Introducing LiteRT Next: A new set of APIs that improves and simplifies on-device hardware acceleration.

LiteRT Next Overview

LiteRT Next is a new set of APIs that improves upon LiteRT, particularly in terms of hardware acceleration and performance for on-device ML and AI applications. The APIs are an alpha release and available in Kotlin and C++.

The LiteRT Next Compiled Model API builds on the TensorFlow Lite Interpreter API, and simplifies the model loading and execution process for on-device machine learning. The new APIs provide a new streamlined way to use hardware acceleration, removing the need to deal with model FlatBuffers, I/O buffer interoperability, and delegates. The LiteRT Next APIs are not compatible with the LiteRT APIs. In order to use features from LiteRT Next, see the Get Started guide.

For example implementations of LiteRT Next, refer to the following demo applications:

Quickstart

Running inference with the LiteRT Next APIs involves the following key steps:

Load a compatible model.
Allocate the input and output tensor buffers.
Invoke the compiled model.
Read the inferences into an output buffer.
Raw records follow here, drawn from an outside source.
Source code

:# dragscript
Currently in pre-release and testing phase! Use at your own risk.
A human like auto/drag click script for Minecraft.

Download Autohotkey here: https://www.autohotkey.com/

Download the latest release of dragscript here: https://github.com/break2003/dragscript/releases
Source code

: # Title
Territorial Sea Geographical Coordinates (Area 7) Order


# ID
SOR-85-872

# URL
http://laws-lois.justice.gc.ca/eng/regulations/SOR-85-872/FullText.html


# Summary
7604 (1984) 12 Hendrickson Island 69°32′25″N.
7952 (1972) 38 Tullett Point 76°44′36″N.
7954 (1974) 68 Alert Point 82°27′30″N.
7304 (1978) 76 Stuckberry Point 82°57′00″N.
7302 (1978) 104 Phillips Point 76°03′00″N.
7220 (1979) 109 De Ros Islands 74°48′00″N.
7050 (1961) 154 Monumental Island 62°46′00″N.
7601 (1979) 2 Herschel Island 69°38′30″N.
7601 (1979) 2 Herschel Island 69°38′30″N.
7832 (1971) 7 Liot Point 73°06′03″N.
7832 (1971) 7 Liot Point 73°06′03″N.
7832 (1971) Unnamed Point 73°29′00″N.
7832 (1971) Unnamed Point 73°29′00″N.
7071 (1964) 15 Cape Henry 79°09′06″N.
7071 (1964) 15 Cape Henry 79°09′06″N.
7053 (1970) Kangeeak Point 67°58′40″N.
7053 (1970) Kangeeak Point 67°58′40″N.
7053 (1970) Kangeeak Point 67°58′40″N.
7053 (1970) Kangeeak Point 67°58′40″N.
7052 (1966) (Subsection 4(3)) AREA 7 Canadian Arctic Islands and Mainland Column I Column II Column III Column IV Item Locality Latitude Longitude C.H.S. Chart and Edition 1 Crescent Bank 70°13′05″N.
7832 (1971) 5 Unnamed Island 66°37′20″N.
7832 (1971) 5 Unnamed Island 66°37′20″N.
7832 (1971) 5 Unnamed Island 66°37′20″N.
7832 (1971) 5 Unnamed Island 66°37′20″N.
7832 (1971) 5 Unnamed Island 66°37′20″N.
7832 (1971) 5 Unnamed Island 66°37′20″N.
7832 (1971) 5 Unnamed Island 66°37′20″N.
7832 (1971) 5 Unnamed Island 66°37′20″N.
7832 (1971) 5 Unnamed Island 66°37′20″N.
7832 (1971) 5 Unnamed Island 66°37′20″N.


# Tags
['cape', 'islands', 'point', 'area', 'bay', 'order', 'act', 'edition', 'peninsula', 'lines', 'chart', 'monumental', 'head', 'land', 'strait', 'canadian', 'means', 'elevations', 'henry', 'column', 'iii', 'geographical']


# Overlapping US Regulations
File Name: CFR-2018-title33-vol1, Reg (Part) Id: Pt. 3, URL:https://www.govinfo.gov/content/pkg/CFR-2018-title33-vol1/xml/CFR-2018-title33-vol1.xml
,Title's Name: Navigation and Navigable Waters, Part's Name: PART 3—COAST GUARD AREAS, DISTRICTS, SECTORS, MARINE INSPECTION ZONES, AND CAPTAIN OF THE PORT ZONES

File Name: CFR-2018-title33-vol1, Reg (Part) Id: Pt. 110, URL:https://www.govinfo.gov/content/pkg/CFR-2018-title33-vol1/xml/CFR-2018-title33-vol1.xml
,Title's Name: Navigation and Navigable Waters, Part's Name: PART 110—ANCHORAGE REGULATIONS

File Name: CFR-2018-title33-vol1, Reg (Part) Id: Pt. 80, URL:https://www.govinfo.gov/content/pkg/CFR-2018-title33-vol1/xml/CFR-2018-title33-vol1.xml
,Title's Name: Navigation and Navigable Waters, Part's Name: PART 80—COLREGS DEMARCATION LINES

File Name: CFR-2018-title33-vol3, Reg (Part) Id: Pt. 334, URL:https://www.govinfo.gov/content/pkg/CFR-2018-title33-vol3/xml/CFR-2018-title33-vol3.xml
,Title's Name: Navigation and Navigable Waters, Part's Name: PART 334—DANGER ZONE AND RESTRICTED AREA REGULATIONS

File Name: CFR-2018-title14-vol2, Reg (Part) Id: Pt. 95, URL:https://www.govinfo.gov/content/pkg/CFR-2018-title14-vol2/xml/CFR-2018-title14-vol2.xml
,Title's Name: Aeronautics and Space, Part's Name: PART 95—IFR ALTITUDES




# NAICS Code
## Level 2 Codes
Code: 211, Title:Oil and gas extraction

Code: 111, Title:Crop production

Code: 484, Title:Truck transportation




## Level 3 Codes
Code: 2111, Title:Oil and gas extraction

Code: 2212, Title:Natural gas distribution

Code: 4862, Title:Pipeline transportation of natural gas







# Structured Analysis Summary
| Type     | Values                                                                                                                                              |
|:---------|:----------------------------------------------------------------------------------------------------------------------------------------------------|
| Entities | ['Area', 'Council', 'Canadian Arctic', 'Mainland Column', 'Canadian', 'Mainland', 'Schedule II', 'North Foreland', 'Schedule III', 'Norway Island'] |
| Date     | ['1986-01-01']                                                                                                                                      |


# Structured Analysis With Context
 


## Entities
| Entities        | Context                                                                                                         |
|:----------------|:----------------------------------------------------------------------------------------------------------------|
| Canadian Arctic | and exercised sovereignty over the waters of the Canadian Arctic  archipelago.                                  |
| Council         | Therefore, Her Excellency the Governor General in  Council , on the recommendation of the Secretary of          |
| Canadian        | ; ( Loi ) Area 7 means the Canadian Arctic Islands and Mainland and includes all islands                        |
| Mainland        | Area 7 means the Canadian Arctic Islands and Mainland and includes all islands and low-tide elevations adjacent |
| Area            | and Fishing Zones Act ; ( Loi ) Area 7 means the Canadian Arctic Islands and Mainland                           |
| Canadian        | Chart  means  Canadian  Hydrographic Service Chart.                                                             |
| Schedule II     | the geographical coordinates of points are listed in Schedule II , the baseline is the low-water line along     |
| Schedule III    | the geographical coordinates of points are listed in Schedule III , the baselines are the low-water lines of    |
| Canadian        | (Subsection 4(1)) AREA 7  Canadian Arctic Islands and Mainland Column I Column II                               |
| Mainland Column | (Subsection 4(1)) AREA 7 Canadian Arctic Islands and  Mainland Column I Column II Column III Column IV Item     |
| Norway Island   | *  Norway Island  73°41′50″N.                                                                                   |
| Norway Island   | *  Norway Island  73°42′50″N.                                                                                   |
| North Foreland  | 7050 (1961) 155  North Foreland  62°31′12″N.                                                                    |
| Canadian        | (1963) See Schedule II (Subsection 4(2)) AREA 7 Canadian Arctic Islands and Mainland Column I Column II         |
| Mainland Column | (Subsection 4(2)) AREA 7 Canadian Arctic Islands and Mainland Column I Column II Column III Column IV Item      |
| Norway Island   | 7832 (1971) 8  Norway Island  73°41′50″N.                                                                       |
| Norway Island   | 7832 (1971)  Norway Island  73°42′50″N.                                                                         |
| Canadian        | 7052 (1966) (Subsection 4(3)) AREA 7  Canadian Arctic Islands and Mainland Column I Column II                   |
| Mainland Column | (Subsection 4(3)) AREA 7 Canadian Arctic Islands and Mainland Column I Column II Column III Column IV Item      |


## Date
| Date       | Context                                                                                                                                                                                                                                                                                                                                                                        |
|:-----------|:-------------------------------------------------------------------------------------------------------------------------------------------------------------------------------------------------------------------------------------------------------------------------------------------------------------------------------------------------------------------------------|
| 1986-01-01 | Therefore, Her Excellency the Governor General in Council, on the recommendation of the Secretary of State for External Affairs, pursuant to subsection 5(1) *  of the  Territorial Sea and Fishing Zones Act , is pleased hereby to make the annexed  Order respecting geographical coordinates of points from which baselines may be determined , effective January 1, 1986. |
The following code snippets show a basic implementation of the entire process in Kotlin and C++.

C++

// Load model and initialize runtime
LITERT_ASSIGN_OR_RETURN(auto model, Model::CreateFromFile("mymodel.tflite"));
LITERT_ASSIGN_OR_RETURN(auto env, Environment::Create({}));
LITERT_ASSIGN_OR_RETURN(auto compiled_model,
    CompiledModel::Create(env, model, kLiteRtHwAcceleratorCpu));

// Preallocate input/output buffers
LITERT_ASSIGN_OR_RETURN(auto input_buffers, compiled_model.CreateInputBuffers());
LITERT_ASSIGN_OR_RETURN(auto output_buffers, compiled_model.CreateOutputBuffers());

// Fill the first input
float input_values[] = { /* your data */ };
input_buffers[0].Write<float>(absl::MakeConstSpan(input_values, /*size*/));

// Invoke
compiled_model.Run(input_buffers, output_buffers);

// Read the output
std::vector<float> data(output_data_size);
output_buffers[0].Read<float>(absl::MakeSpan(data));

Kotlin

// Load model and initialize runtime
val  model =
    CompiledModel.create(
        context.assets,
        "mymodel.tflite",
        CompiledModel.Options(Accelerator.CPU)
    )

// Preallocate input/output buffers
val inputBuffers = model.createInputBuffers()
val outputBuffers = model.createOutputBuffers()

// Fill the first input
inputBuffers[0].writeFloat(FloatArray(data_size) { data_value /* your data */ })

// Invoke
model.run(inputBuffers, outputBuffers)

// Read the output
val outputFloatArray = outputBuffers[0].readFloat()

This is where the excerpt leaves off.